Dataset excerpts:
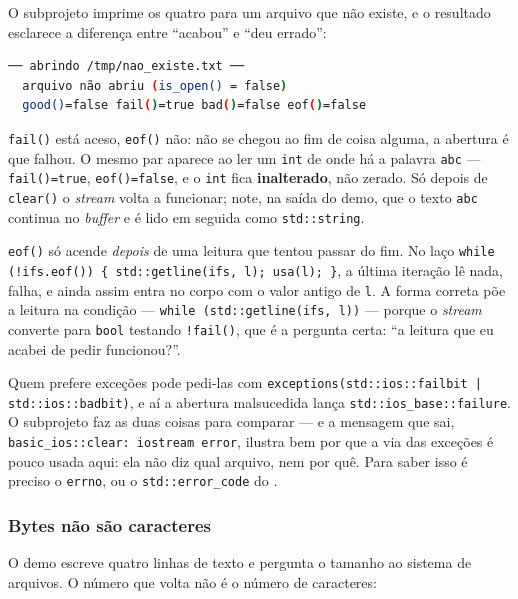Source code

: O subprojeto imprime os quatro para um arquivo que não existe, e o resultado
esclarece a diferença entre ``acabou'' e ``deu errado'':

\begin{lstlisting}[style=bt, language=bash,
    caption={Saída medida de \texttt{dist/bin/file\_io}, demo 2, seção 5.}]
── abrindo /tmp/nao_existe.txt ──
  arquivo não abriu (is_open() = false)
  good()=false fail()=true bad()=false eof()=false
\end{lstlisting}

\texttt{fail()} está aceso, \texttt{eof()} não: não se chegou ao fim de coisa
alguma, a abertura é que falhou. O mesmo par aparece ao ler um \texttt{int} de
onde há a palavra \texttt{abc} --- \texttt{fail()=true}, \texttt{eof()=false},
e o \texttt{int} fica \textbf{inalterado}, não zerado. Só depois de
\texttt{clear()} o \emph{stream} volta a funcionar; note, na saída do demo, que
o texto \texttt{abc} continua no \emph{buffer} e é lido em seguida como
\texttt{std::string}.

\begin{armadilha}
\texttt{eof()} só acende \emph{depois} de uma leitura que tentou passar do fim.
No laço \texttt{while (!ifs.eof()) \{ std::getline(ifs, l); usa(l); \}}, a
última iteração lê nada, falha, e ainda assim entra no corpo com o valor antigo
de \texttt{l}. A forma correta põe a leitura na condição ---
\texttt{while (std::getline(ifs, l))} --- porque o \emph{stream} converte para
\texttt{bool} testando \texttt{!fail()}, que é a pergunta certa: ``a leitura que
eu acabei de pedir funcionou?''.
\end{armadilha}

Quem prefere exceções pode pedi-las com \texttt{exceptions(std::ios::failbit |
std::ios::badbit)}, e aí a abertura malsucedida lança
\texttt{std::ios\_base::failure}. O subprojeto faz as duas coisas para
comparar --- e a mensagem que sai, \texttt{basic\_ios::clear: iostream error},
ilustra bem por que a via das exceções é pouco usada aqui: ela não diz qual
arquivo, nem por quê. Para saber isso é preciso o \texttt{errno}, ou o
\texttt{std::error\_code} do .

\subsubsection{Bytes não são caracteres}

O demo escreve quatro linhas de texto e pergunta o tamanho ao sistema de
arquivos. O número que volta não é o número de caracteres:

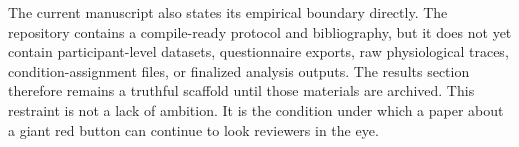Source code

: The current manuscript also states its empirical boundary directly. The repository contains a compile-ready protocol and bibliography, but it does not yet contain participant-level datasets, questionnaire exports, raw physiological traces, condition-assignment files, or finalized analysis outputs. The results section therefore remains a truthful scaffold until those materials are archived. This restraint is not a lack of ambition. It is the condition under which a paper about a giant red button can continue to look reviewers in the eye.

...

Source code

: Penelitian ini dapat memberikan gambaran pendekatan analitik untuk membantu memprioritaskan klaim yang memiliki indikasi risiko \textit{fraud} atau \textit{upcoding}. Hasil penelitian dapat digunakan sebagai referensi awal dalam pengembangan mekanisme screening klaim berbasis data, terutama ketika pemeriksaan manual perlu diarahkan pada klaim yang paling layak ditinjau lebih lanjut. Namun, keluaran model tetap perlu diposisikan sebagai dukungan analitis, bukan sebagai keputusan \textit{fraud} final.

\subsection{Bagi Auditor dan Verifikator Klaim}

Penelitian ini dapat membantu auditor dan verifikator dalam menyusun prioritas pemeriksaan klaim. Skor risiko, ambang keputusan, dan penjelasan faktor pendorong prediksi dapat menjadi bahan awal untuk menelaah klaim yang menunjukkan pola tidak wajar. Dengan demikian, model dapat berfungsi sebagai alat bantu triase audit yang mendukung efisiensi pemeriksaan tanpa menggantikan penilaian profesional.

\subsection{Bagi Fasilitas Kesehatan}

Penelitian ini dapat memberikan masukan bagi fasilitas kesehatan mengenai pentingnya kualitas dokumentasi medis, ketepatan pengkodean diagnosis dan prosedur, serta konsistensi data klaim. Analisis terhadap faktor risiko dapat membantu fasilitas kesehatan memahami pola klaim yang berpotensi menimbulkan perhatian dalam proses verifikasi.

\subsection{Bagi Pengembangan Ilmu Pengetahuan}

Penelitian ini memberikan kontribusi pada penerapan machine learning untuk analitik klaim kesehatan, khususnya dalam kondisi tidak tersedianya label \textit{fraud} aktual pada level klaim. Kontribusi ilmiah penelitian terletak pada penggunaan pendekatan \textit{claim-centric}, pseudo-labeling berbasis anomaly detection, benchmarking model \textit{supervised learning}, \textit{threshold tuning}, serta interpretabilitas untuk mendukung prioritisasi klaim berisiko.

==

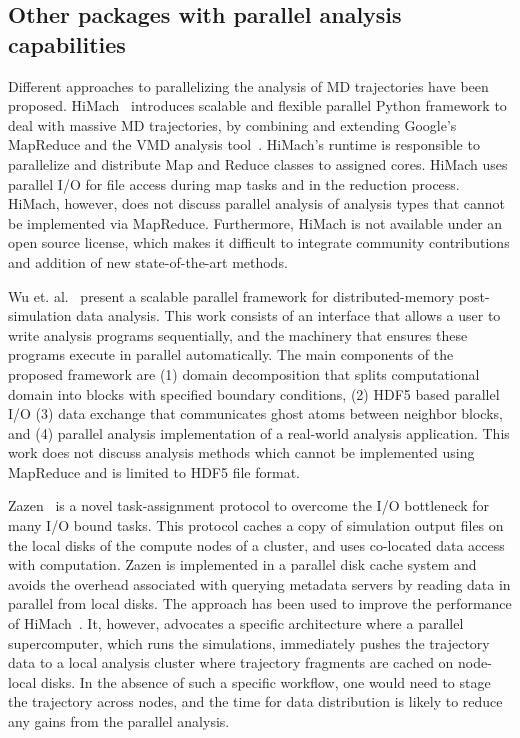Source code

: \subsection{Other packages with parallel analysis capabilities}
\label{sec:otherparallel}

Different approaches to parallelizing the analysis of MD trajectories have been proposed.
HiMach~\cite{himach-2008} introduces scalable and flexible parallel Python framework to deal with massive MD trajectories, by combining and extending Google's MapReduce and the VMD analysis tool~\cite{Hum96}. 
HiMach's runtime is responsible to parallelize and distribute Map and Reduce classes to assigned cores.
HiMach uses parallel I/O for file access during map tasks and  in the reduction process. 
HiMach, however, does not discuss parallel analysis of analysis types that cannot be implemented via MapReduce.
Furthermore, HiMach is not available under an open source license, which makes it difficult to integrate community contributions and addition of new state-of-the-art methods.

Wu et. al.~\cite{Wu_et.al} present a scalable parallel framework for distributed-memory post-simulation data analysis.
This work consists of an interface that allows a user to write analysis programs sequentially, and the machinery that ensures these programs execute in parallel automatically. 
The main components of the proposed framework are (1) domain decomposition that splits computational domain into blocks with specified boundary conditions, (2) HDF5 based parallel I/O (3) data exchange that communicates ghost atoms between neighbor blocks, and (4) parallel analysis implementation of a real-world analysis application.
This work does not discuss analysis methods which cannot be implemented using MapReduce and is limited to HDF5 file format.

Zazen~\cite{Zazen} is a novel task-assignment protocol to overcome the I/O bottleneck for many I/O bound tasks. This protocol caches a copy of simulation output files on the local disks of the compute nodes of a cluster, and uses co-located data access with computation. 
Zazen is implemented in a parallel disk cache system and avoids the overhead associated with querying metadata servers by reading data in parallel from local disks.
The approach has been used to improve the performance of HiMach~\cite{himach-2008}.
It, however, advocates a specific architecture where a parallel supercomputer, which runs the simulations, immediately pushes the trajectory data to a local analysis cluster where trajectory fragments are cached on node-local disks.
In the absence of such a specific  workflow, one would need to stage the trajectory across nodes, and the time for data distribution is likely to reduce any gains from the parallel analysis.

WORK INSTRUCTION: Looking back over the data above, restate word for word the lines that begin at the line with "onde há a palavra" and end at the line with "em seguida como", inclusive.

ANSWER SECTION:
onde há a palavra \texttt{abc} --- \texttt{fail()=true}, \texttt{eof()=false},
e o \texttt{int} fica \textbf{inalterado}, não zerado. Só depois de
\texttt{clear()} o \emph{stream} volta a funcionar; note, na saída do demo, que
o texto \texttt{abc} continua no \emph{buffer} e é lido em seguida como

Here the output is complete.